Now imagine how many more drawers and paper bags full of documents and photos there would be if you (or your parents) had been around since 1828, and you’ll have some idea of the quantity of memorabilia that’s in The Allentown Band’s headquarters, a firehouse near the intersection of 19th and Greenleaf Streets in West Allentown.
The band is much more organized: Filing cabinets and binders hold the programs, newspaper clippings, letters, photos and ticket stubs that tell the story of its long history. But the material has not been catalogued and preserved in a way that makes it accessible to those outside band headquarters. Special collections and archives librarian Susan Falciani Maldonado would like to change that.
“The idea was: As a community partner, what expertise can Muhlenberg offer to this historic local treasure?” Falciani Maldonado says.
The Allentown Band is the oldest community concert band—meaning, composed of local volunteers—in the United States. It played when the College’s first president was inaugurated in 1867, and it has performed at the last 47 Commencements. The long-term goal is to get funding to digitize the band’s archives, and the first step in that direction began this summer, with the help of Helen Ranieri-Cordes ’21, a double major in business and media & communication.
Helen worked in the College archives with Falciani Maldonado during a Documentary Research class this spring, and Falciani Maldonado recruited her to start sifting through the band’s materials this summer. Helen spent eight weeks working through framed photos and binders full of programs, mostly. The 2,400 items she catalogued are logged in a Google Sheet and organized by year.
“I have key words I type in: the band director’s name at the time, the location, anything interesting about the item itself,” Helen says. “I’m reading the programs, but really fast, just to get key details that will help someone else look it up.”

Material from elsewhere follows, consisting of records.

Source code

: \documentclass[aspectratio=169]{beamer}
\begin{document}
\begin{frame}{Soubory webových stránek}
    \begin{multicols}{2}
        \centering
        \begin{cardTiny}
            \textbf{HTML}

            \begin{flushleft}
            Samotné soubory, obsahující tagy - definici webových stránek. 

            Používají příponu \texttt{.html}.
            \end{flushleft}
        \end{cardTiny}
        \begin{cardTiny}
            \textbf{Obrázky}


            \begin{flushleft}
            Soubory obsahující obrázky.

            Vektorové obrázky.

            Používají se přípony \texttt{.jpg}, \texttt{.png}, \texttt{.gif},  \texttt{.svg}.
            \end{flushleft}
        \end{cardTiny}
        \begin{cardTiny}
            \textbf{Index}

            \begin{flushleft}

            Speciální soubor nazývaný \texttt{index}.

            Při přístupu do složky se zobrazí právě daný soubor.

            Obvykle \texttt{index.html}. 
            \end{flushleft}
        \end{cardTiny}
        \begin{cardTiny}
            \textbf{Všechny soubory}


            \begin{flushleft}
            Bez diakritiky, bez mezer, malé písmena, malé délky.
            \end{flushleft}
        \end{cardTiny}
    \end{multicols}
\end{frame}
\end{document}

And students will be looking up assets in Helen’s database this fall: The group registered for the Documentary Fieldwork course will be working with the band on oral histories and a short documentary, and they’ll be using what Helen has organized—as well as the scrapbooks and files she has not—to inform and enhance their work.
Helen won’t be in that class: Her long-term goal is to get into public relations or marketing. Still, her work with The Allentown Band is applicable: “Being able to do community outreach helps me with personal skills,” she says. “For what I’m doing and what I hope to do, to be able to push yourself in a different way and tell a story and make personal connections will get you far.”